RECORDS SHOWN:
----

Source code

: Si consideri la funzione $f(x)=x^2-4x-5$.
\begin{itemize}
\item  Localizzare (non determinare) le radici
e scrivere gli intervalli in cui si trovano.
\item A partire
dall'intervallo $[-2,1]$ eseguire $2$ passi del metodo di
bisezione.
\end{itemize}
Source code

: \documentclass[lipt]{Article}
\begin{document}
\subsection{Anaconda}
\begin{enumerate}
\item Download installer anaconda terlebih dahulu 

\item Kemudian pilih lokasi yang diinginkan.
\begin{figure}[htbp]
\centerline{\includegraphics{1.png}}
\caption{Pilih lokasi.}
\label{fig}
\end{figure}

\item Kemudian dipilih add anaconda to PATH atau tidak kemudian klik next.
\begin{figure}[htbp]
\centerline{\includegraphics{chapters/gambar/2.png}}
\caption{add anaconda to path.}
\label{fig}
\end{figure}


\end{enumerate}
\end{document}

----

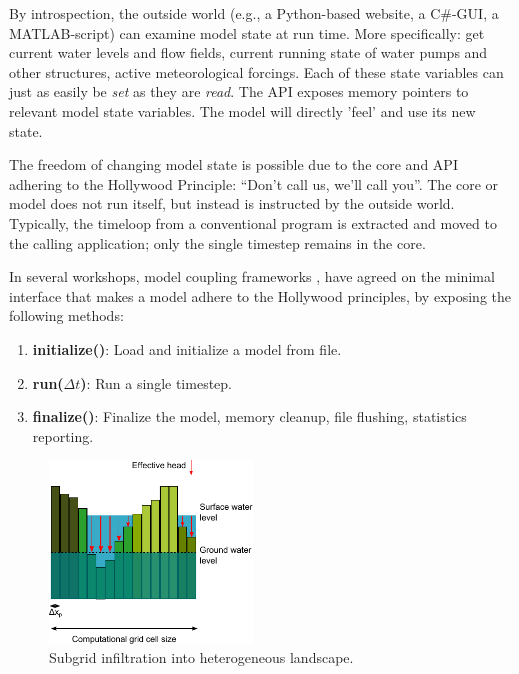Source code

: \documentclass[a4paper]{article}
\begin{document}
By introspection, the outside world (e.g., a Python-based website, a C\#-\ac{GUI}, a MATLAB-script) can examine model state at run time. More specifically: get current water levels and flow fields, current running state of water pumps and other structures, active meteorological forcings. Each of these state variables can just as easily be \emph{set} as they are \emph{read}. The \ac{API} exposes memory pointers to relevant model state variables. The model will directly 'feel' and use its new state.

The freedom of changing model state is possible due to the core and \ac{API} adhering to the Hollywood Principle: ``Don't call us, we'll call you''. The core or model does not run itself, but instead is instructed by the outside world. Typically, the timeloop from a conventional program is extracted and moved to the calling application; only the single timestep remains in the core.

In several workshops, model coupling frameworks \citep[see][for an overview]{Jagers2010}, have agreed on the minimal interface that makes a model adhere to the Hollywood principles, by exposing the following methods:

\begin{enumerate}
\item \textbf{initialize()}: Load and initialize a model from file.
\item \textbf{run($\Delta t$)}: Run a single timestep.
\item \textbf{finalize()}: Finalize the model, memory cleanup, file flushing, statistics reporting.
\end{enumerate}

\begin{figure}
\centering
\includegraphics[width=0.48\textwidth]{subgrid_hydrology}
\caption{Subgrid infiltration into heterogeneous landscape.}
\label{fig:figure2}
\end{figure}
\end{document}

----

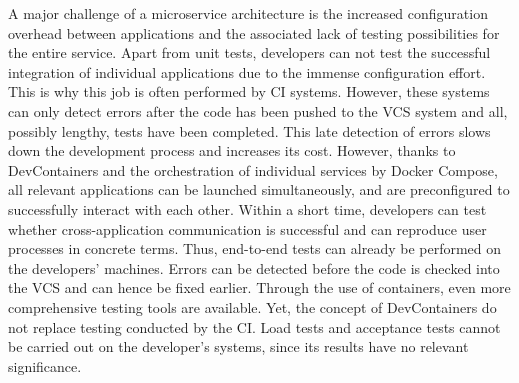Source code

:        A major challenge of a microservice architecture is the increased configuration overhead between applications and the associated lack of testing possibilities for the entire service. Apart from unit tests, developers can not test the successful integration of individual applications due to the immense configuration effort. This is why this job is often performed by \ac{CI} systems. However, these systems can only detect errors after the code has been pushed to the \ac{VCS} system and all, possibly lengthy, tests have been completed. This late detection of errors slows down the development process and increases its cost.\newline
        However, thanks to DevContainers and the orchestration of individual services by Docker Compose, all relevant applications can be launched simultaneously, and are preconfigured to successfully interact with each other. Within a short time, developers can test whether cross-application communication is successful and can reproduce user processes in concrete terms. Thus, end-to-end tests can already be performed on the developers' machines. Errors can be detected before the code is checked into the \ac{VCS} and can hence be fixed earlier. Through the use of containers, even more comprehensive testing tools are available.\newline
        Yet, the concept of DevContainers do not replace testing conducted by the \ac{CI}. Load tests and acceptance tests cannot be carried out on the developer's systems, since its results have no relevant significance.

----

For every line above that has "centerline" in it, copy the line.

\centerline{\includegraphics{1.png}}
\centerline{\includegraphics{chapters/gambar/2.png}}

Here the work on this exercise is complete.